- **PROBLEM STATEMENT**
A single figure is required: the number of lines below in which the word "mbox" occurs.

- **INFORMATION PROVIDED**
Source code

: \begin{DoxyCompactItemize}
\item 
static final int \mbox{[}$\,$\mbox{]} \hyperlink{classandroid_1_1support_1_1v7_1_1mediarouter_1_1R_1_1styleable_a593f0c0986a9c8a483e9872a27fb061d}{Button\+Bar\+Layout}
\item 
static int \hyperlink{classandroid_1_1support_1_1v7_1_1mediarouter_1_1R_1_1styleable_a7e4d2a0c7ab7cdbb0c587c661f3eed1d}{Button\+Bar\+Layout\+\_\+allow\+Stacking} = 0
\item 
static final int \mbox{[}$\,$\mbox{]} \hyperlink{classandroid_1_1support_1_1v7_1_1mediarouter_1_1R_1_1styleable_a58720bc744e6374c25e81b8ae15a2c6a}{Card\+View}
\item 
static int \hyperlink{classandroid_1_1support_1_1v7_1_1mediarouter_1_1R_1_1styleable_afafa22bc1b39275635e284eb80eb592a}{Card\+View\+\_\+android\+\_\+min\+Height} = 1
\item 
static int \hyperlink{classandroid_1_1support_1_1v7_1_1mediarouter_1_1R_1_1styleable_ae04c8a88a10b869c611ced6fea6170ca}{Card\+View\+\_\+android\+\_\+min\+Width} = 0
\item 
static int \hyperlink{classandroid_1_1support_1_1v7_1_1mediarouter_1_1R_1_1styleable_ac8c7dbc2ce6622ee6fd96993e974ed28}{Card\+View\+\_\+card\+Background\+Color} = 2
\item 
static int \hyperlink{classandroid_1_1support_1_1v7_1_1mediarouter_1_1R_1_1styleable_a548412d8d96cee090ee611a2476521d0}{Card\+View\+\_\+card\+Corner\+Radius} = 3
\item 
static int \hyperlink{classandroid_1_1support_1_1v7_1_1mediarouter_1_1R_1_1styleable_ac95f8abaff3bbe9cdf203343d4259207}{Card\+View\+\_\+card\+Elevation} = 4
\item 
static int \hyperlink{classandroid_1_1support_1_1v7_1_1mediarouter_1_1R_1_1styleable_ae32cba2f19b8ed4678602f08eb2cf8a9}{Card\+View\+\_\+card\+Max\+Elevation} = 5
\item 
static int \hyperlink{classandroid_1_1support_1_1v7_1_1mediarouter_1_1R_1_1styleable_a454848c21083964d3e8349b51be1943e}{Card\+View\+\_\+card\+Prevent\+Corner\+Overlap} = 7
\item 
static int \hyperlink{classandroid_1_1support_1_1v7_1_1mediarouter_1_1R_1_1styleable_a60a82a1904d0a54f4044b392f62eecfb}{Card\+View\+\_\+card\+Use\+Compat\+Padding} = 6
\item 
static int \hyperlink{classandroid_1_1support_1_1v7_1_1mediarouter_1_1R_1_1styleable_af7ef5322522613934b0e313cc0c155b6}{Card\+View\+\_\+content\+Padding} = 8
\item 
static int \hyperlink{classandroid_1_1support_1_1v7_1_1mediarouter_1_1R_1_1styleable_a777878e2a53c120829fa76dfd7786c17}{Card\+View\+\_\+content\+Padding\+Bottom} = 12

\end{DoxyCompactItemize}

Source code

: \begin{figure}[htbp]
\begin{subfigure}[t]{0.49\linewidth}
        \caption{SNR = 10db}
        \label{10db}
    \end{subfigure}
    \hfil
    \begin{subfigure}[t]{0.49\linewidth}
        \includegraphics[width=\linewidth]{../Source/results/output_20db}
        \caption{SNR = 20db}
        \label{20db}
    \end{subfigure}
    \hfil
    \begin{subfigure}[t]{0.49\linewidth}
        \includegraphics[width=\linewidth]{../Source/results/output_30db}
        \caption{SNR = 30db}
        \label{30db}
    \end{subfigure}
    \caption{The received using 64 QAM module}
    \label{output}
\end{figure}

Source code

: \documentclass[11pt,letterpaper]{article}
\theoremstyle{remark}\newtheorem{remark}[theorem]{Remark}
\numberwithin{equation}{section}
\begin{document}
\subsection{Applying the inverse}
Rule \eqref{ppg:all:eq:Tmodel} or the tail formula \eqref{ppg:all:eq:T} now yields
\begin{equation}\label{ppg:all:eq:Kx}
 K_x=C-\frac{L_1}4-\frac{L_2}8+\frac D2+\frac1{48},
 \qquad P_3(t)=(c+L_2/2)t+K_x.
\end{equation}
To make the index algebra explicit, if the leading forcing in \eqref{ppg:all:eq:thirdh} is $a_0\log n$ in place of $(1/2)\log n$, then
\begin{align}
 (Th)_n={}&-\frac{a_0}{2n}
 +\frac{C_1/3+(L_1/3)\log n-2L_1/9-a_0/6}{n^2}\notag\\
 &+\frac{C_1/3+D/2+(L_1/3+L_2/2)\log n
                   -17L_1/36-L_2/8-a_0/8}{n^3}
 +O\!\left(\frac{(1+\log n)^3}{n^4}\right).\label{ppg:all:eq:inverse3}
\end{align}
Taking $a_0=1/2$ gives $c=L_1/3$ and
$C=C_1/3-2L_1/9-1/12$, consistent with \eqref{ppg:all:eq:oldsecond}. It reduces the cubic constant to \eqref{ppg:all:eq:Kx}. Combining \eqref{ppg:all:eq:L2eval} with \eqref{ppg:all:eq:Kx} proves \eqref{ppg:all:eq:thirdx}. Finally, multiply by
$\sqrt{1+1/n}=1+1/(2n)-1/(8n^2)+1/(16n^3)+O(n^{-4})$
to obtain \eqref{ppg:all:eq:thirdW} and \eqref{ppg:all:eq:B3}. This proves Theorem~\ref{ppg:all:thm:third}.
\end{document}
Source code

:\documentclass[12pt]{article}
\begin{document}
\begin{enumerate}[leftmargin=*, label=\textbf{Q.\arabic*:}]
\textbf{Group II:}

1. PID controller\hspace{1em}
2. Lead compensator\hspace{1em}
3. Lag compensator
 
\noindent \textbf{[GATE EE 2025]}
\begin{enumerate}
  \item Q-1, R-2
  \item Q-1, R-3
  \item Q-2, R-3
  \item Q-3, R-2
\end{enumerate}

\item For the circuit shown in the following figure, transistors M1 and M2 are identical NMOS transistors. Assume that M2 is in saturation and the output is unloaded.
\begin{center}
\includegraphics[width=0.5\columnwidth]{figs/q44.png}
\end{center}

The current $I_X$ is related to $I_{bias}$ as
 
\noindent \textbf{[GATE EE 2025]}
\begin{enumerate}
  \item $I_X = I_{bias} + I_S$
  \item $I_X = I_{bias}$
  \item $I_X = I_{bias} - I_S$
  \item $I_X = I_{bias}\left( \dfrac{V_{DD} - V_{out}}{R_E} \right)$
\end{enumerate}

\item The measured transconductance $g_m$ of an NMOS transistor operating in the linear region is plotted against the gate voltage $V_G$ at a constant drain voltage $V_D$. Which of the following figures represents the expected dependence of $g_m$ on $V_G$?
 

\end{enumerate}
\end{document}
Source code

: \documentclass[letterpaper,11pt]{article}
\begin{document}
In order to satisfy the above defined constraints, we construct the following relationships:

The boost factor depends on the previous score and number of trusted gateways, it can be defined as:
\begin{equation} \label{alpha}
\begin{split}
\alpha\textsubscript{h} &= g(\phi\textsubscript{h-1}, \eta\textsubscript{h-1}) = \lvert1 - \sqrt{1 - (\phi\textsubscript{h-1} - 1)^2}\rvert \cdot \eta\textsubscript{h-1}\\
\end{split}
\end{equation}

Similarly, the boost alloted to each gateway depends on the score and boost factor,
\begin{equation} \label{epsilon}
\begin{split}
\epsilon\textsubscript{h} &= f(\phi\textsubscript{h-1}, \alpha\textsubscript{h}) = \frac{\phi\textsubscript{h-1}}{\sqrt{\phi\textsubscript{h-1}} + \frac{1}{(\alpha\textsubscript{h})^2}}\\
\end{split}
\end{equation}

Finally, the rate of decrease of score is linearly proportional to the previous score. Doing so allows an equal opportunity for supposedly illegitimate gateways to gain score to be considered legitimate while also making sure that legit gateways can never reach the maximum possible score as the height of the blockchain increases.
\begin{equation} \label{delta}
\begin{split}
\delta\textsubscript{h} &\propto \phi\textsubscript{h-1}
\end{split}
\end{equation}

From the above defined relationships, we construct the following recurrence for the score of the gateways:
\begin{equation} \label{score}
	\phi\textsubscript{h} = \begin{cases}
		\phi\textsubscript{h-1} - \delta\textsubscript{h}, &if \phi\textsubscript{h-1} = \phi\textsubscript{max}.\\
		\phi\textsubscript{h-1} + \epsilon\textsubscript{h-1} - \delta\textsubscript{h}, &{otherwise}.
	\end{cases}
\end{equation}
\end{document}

- **PROBLEM SOLUTION**
2